About this exercise:
Print every line below exactly as written, but leave the pictures behind.

----

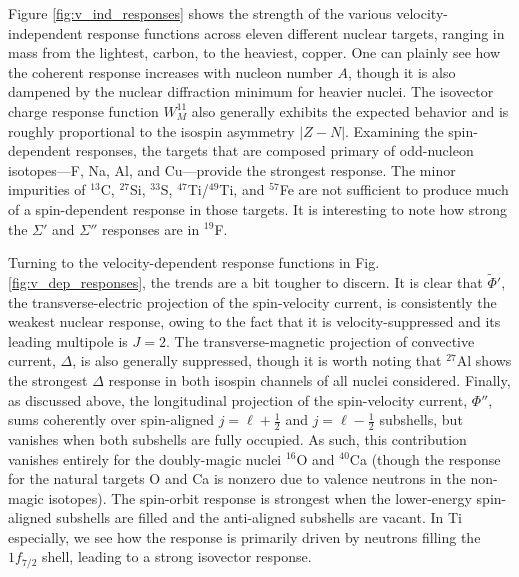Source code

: \documentclass{book}[letterpaper,12pt]
\begin{document}
Figure \ref{fig:v_ind_responses} shows the strength of the various velocity-independent response functions across eleven different nuclear targets, ranging in mass from the lightest, carbon, to the heaviest, copper. One can plainly see how the coherent response increases with nucleon number $A$, though it is also dampened by the nuclear diffraction minimum for heavier nuclei. The isovector charge response function $W_M^{11}$ also generally exhibits the expected behavior and is roughly proportional to the isospin asymmetry $|Z-N|$. Examining the spin-dependent responses, the targets that are composed primary of odd-nucleon isotopes---F, Na, Al, and Cu---provide the strongest response. The minor impurities of $^{13}$C, $^{27}$Si, $^{33}$S, $^{47}$Ti/$^{49}$Ti, and $^{57}$Fe are not sufficient to produce much of a spin-dependent response in those targets. It is interesting to note how strong the $\Sigma'$ and $\Sigma''$ responses are in $^{19}$F.

Turning to the velocity-dependent response functions in Fig. \ref{fig:v_dep_responses}, the trends are a bit tougher to discern. It is clear that $\tilde{\Phi}'$, the transverse-electric projection of the spin-velocity current, is consistently the weakest nuclear response, owing to the fact that it is velocity-suppressed and its leading multipole is $J=2$. The transverse-magnetic projection of convective current, $\Delta$, is also generally suppressed, though it is worth noting that $^{27}$Al shows the strongest $\Delta$ response in both isospin channels of all nuclei considered. Finally, as discussed above, the longitudinal projection of the spin-velocity current, $\Phi''$, sums coherently over spin-aligned $j=\ell+\frac{1}{2}$ and $j=\ell-\frac{1}{2}$ subshells, but vanishes when both subshells are fully occupied. As such, this contribution vanishes entirely for the doubly-magic nuclei $^{16}$O and $^{40}$Ca (though the response for the natural targets O and Ca is nonzero due to valence neutrons in the non-magic isotopes). The spin-orbit response is strongest when the lower-energy spin-aligned subshells are filled and the anti-aligned subshells are vacant. In Ti especially, we see how the response is primarily driven by neutrons filling the $1f_{7/2}$ shell, leading to a strong isovector response.
\end{document}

----

Exercise output:
Source code

: \documentclass{book}[letterpaper,12pt]
\begin{document}
Figure \ref{fig:v_ind_responses} shows the strength of the various velocity-independent response functions across eleven different nuclear targets, ranging in mass from the lightest, carbon, to the heaviest, copper. One can plainly see how the coherent response increases with nucleon number $A$, though it is also dampened by the nuclear diffraction minimum for heavier nuclei. The isovector charge response function $W_M^{11}$ also generally exhibits the expected behavior and is roughly proportional to the isospin asymmetry $|Z-N|$. Examining the spin-dependent responses, the targets that are composed primary of odd-nucleon isotopes---F, Na, Al, and Cu---provide the strongest response. The minor impurities of $^{13}$C, $^{27}$Si, $^{33}$S, $^{47}$Ti/$^{49}$Ti, and $^{57}$Fe are not sufficient to produce much of a spin-dependent response in those targets. It is interesting to note how strong the $\Sigma'$ and $\Sigma''$ responses are in $^{19}$F.

Turning to the velocity-dependent response functions in Fig. \ref{fig:v_dep_responses}, the trends are a bit tougher to discern. It is clear that $\tilde{\Phi}'$, the transverse-electric projection of the spin-velocity current, is consistently the weakest nuclear response, owing to the fact that it is velocity-suppressed and its leading multipole is $J=2$. The transverse-magnetic projection of convective current, $\Delta$, is also generally suppressed, though it is worth noting that $^{27}$Al shows the strongest $\Delta$ response in both isospin channels of all nuclei considered. Finally, as discussed above, the longitudinal projection of the spin-velocity current, $\Phi''$, sums coherently over spin-aligned $j=\ell+\frac{1}{2}$ and $j=\ell-\frac{1}{2}$ subshells, but vanishes when both subshells are fully occupied. As such, this contribution vanishes entirely for the doubly-magic nuclei $^{16}$O and $^{40}$Ca (though the response for the natural targets O and Ca is nonzero due to valence neutrons in the non-magic isotopes). The spin-orbit response is strongest when the lower-energy spin-aligned subshells are filled and the anti-aligned subshells are vacant. In Ti especially, we see how the response is primarily driven by neutrons filling the $1f_{7/2}$ shell, leading to a strong isovector response.
\end{document}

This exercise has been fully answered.